It is probably an article of faith out there among the lay populace that if you discover that the object causing your previously unexplained cough of two years’ duration is a two-inch long fragment of a plastic eating utensil that has somehow entered your lung, and if you find the logo of a well-known restaurant chain on the utensil, you expect that someone will show up delivering you a large sum of money. A recent decision of the United States District Court for the Eastern District of North Carolina reminds us, not so fast.
In a well-reasoned decision following North Carolina law, the judge found the plaintiff’s claim that the defendants had sold him a food item that contained the utensil and he had unwittingly digested it impossible to swallow. This was because the plaintiff had to stack “inference upon inference” in his attempt to prove that the restaurant had anything to do with this injury.

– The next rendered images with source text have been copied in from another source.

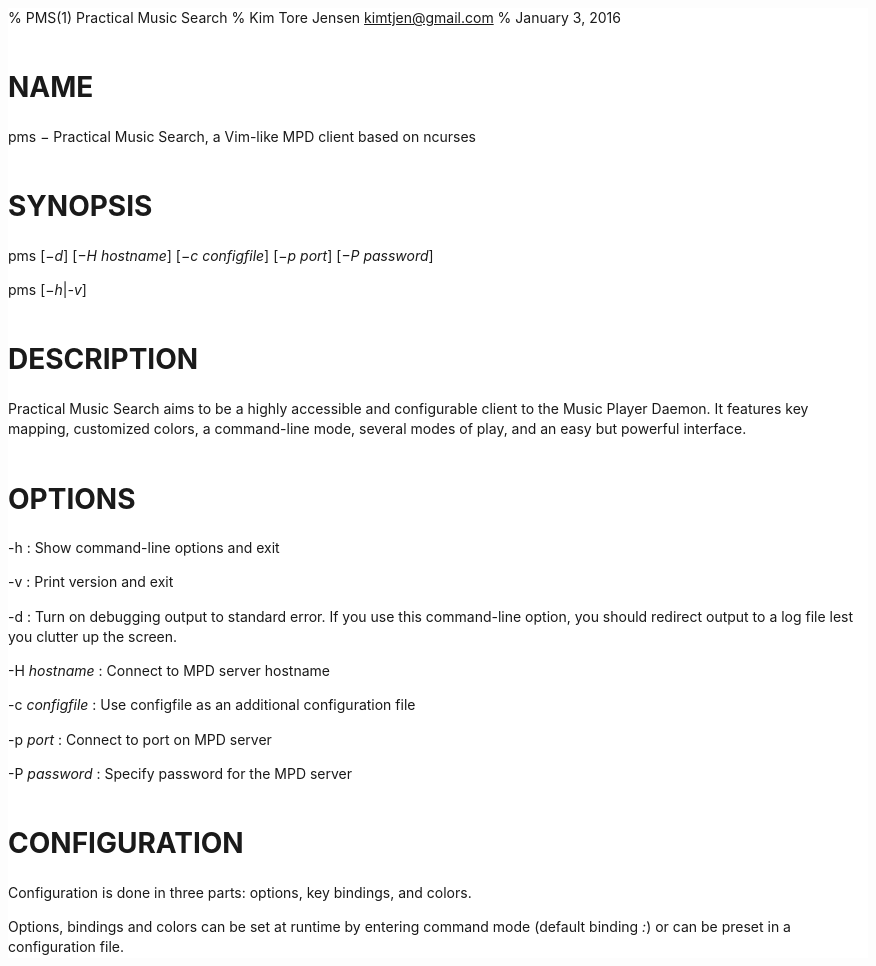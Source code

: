 % PMS(1) Practical Music Search
% Kim Tore Jensen <kimtjen@gmail.com>
% January 3, 2016

# NAME

pms − Practical Music Search, a Vim-like MPD client based on ncurses

# SYNOPSIS

pms [*−d*] [*−H hostname*] [*−c configfile*] [*−p port*] [*−P password*]

pms [*−h*|*-v*]

# DESCRIPTION

Practical Music Search aims to be a highly accessible and configurable client
to the Music Player Daemon. It features key mapping, customized colors, a
command-line mode, several modes of play, and an easy but powerful interface.

# OPTIONS

-h
:   Show command-line options and exit

-v
:   Print version and exit

-d
:   Turn on debugging output to standard error. If you use this command-line
    option, you should redirect output to a log file lest you clutter up the
    screen.

-H *hostname*
:   Connect to MPD server hostname

-c *configfile*
:   Use configfile as an additional configuration file

-p *port*
:   Connect to port on MPD server

-P *password*
:   Specify password for the MPD server

# CONFIGURATION

Configuration is done in three parts: options, key bindings, and colors.

Options, bindings and colors can be set at runtime by entering command mode
(default binding *:*) or can be preset in a configuration file.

First, there was no proof that the object had been in any food (under the Uniform Commercial Code, food is "goods") the restaurant had sold him, a necessary factor in his theory of breach of the warranty of merchantability. The plaintiff relied only on circumstantial evidence—he claimed he had eaten at that restaurant, no other restaurant in its chain and no similar restaurant (though in other restaurants) in the relevant time period. But that was not enough. His doctors merely testified that the object caused his symptoms; they didn’t have anything to say about how it got there. Defendants’ experts, on the other hand, showed what you might expect: objects like that don’t get into your lungs when you simply eat them. Instead, there must be some “severe mental depression” that suppresses the coughing instinct. What can cause that? Drug or alcohol abuse. And there was substantial evidence the plaintiff was using both around the time he took ill.

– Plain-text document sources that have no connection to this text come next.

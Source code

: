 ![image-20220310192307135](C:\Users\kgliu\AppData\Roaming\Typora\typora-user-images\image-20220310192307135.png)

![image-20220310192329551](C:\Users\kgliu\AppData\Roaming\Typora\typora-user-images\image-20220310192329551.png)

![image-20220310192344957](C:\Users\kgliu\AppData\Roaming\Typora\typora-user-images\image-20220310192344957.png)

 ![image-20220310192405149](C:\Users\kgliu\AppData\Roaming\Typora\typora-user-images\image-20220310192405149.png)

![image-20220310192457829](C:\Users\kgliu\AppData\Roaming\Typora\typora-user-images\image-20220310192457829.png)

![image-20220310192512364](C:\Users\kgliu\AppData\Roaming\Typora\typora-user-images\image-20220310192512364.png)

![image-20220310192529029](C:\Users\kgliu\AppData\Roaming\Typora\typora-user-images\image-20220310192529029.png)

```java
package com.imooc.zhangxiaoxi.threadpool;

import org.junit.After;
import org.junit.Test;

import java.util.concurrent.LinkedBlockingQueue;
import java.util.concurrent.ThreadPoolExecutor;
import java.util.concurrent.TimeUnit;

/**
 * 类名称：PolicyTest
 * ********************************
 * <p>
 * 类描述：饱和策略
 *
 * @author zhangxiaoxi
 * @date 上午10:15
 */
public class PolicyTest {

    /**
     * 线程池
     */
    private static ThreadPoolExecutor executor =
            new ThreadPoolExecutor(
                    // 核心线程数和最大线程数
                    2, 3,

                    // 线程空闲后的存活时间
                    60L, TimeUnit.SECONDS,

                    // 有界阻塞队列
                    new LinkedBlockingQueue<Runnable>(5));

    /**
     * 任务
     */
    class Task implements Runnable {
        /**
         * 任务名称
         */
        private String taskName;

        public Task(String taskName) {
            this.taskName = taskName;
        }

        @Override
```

Moreover, when foreign objects get into the lungs, unlike the stomach, they don’t degrade or degenerate. So the absence of any food-related objects in his lungs along with the plastic negated the likelihood that the plastic entered his lungs while he was eating the restaurant’s food.

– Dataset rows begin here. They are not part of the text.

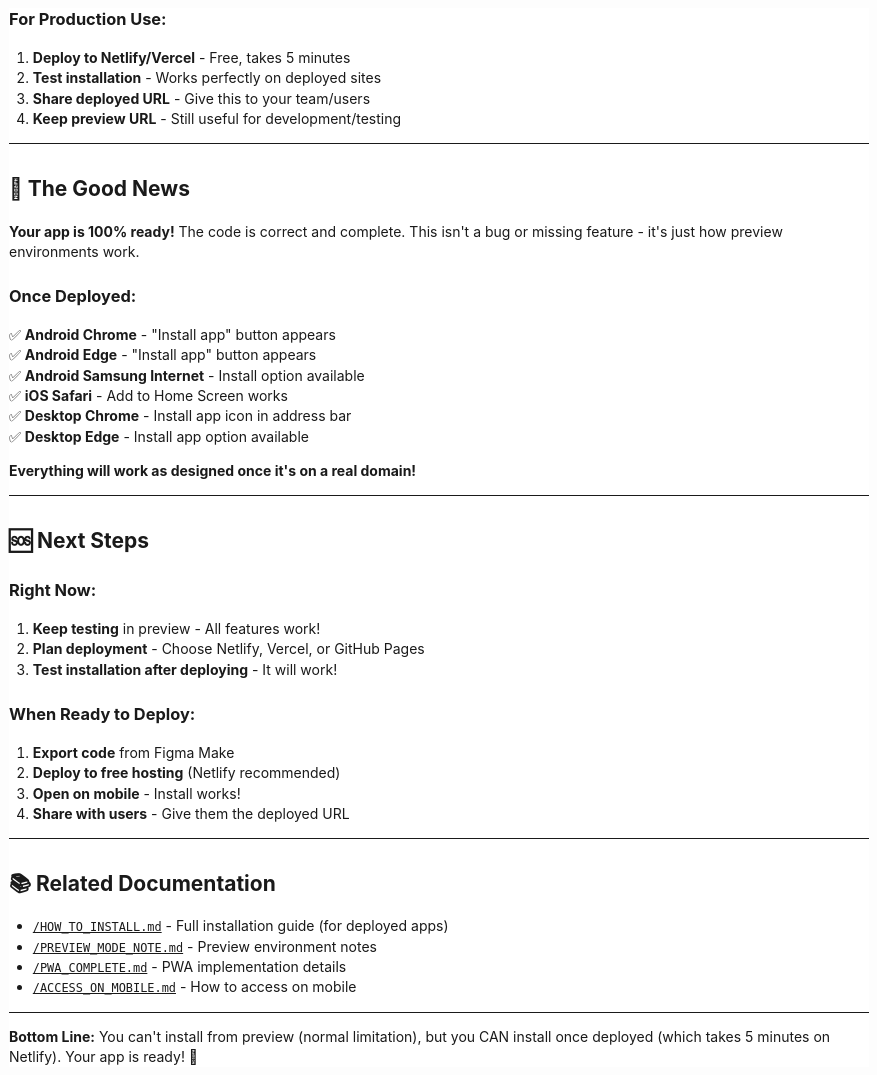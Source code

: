 ### For Production Use:
1. **Deploy to Netlify/Vercel** - Free, takes 5 minutes
2. **Test installation** - Works perfectly on deployed sites
3. **Share deployed URL** - Give this to your team/users
4. **Keep preview URL** - Still useful for development/testing

---

## 🎊 The Good News

**Your app is 100% ready!** The code is correct and complete. This isn't a bug or missing feature - it's just how preview environments work.

### Once Deployed:

✅ **Android Chrome** - "Install app" button appears  
✅ **Android Edge** - "Install app" button appears  
✅ **Android Samsung Internet** - Install option available  
✅ **iOS Safari** - Add to Home Screen works  
✅ **Desktop Chrome** - Install app icon in address bar  
✅ **Desktop Edge** - Install app option available  

**Everything will work as designed once it's on a real domain!**

---

## 🆘 Next Steps

### Right Now:
1. **Keep testing** in preview - All features work!
2. **Plan deployment** - Choose Netlify, Vercel, or GitHub Pages
3. **Test installation after deploying** - It will work!

### When Ready to Deploy:
1. **Export code** from Figma Make
2. **Deploy to free hosting** (Netlify recommended)
3. **Open on mobile** - Install works!
4. **Share with users** - Give them the deployed URL

---

## 📚 Related Documentation

- [`/HOW_TO_INSTALL.md`](/HOW_TO_INSTALL.md) - Full installation guide (for deployed apps)
- [`/PREVIEW_MODE_NOTE.md`](/PREVIEW_MODE_NOTE.md) - Preview environment notes
- [`/PWA_COMPLETE.md`](/PWA_COMPLETE.md) - PWA implementation details
- [`/ACCESS_ON_MOBILE.md`](/ACCESS_ON_MOBILE.md) - How to access on mobile

---

**Bottom Line:** You can't install from preview (normal limitation), but you CAN install once deployed (which takes 5 minutes on Netlify). Your app is ready! 🚀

The utensils were available free to anyone who came to the restaurant, or any other one in the chain, which again did not support any inference that the only way one could have entered his lung was through ingestion of the restaurant’s food. And there was no evidence that anything like this had ever happened before, or that among the tiny number of complaints of foreign objects in the restaurant’s food was there a fact pattern even remotely similar. So the complaint was dismissed on summary judgment.
This case demonstrates more than that there are successful defenses to claims for violation of the warranty of merchantability even in a case where a defendant’s logo is found in an unusual place. Causation is not something that can be assumed, or proven by piling “inference upon inference,” and is a defense that should always be examined.